Un musicien de la Psyché

Loin, toutefois, de correspondre aux critères d’interprétation de la musique contemporaine, c’est dans l’opéra que Sinopoli trouva un semblant de salut. Dans Puccini (Tosca), Strauss (Salomé), Verdi (Nabucco) et Wagner (Tannhäuser). Les chanteurs aimaient travailler à ses côtés, et certains ne tarissaient pas d’éloges à son endroit, alors qu’un nombre non négligeable de passionnés d’opéras lui reconnaissaient même un talent rare. Norman Lebrecht cite l’exemple de ce thuriféraire de l’Italien, qui justifiait les choix de son idole par le fait que la musique représentait, en fait, les contradictions de la vie, les labyrinthes de l’esprit. «Pour lui, il existe un lien essentiel entre la forme musicale et l’environnement psychologique qui a présidé à son élaboration [...]. C’est une névrose qui pousse l’artiste à introduire sa sensibilité dans une forme artistique. L’artiste libère sa névrose et, du coup, il s’en délivre lui-même.»

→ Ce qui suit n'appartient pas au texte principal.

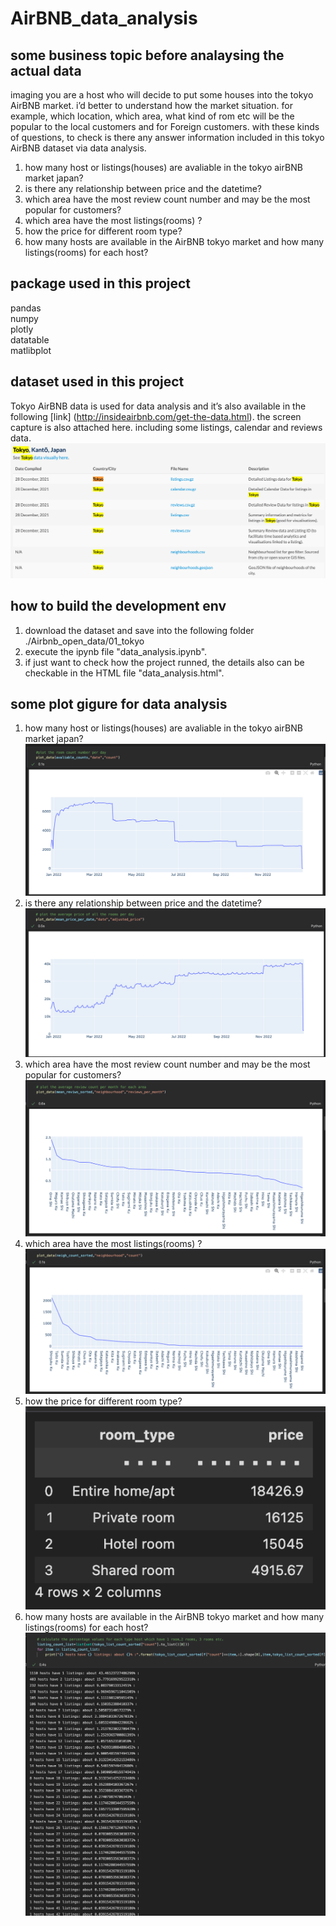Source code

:# AirBNB_data_analysis

## some business topic before analaysing the actual data
  imaging you are a host who will decide to put some houses into the tokyo AirBNB market. i’d better to understand how the market situation. for example, which location, which area, what kind of rom etc will be the popular to the local customers and for Foreign customers. with these kinds of questions, to check is there any answer information included in this tokyo AirBNB dataset via data analysis.
1) how many host or listings(houses) are avaliable in the tokyo airBNB market japan?
2) is there any relationship between price and the datetime?
3) which area have the most review count number and may be the most popular for customers?
4) which area have the most listings(rooms) ?
5) how the price for different room type?
6) how many hosts are available in the AirBNB tokyo market and how many listings(rooms) for each host?

## package used in this project
pandas  \
numpy \
plotly \
datatable \
matlibplot

## dataset used in this project
Tokyo AirBNB data is used for data analysis and it’s also available in the following [link] (http://insideairbnb.com/get-the-data.html).
the screen capture is also attached here. including some listings, calendar and reviews data.
![alt text](/readme_images/dataset_screenshot.png "mess-labels")

## how to build the development env
1) download the dataset and save into the following folder
 ./Airbnb_open_data/01_tokyo
2) execute the ipynb file "data_analysis.ipynb".
3) if just want to check how the project runned, the details also can be checkable in the HTML file "data_analysis.html". 

## some plot gigure for data analysis 
1) how many host or listings(houses) are avaliable in the tokyo airBNB market japan?
![alt text](/readme_images/available_days.png "mess-labels")
2) is there any relationship between price and the datetime?
![alt text](/readme_images/price_per_day.png "mess-labels")
3) which area have the most review count number and may be the most popular for customers?
![alt text](/readme_images/review_per_area.png "mess-labels")
4) which area have the most listings(rooms) ?
![alt text](/readme_images/count_per_area.png "mess-labels")
5) how the price for different room type?
![alt text](/readme_images/average_price_per_room_type.png "mess-labels")
6) how many hosts are available in the AirBNB tokyo market and how many listings(rooms) for each host?
![alt text](/readme_images/host_detailed_info.png "mess-labels")
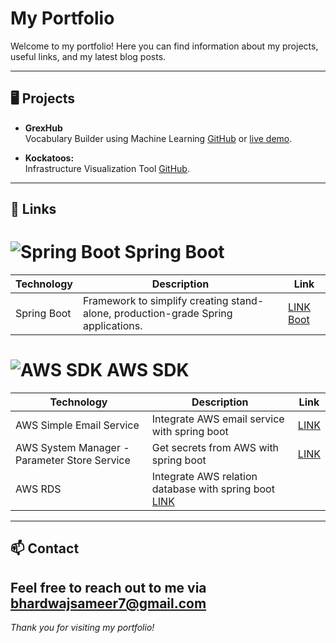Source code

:# My Portfolio

Welcome to my portfolio! Here you can find information about my projects, useful links, and my latest blog posts.

---

## 🖥️ Projects

- **GrexHub**  
    Vocabulary Builder using Machine Learning [GitHub](https://github.com/grex-organisation) or [live demo](https://grexhub.in).

- **Kockatoos:**  
   Infrastructure Visualization Tool [GitHub](https://github.com/kockatoos). 

---

## 🔗 Links
# ![Spring Boot](https://img.icons8.com/color/36/000000/spring-logo.png) Spring Boot

| **Technology** | **Description** | **Link** |
|----------------|-----------------|----------|
| Spring Boot    | Framework to simplify creating stand-alone, production-grade Spring applications. | [LINK Boot](https://spring.io/projects/spring-boot) |


# ![AWS SDK](https://img.icons8.com/color/36/000000/amazon-web-services.png) AWS SDK

| **Technology** | **Description** | **Link** |
|----------------|-----------------|----------|
| AWS Simple Email Service | Integrate AWS email service with spring boot | [LINK](https://www.aws.com/) |
| AWS System Manager - Parameter Store Service | Get secrets from AWS with spring boot | [LINK](https://www.aws.com/) |
| AWS RDS | Integrate AWS relation database with spring boot [LINK](https://www.aws.com/) |


---

## 📫 Contact

Feel free to reach out to me via [bhardwajsameer7@gmail.com](mailto:bhardwajsameer7@gmail.com)
---

*Thank you for visiting my portfolio!*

Fumeuse théorie, de toute évidence, à mille lieux de la musique, en tout cas. Il n’empêche que cet Italien, qu’un Toscanini renierait sans doute, n’a jamais cessé de s’attirer les bonnes grâces de certains dirigeants d’Opéras, et pas les moins exigeants d’entre eux. À l’annonce de sa mort, depuis Bayreuth, Wolfgang Wagner a regretté dans un communiqué la perte d’un «des chefs d’orchestre contemporains les plus importants». Cet été, il devait venir de nouveau sur la colline sacrée y diriger le Ring. Il venait de signer un contrat avec l’Opéra de Dresde pour en devenir le directeur musical à compter de 2003. Sinopoli venant de passer la baguette à gauche, son mystère restera donc entier.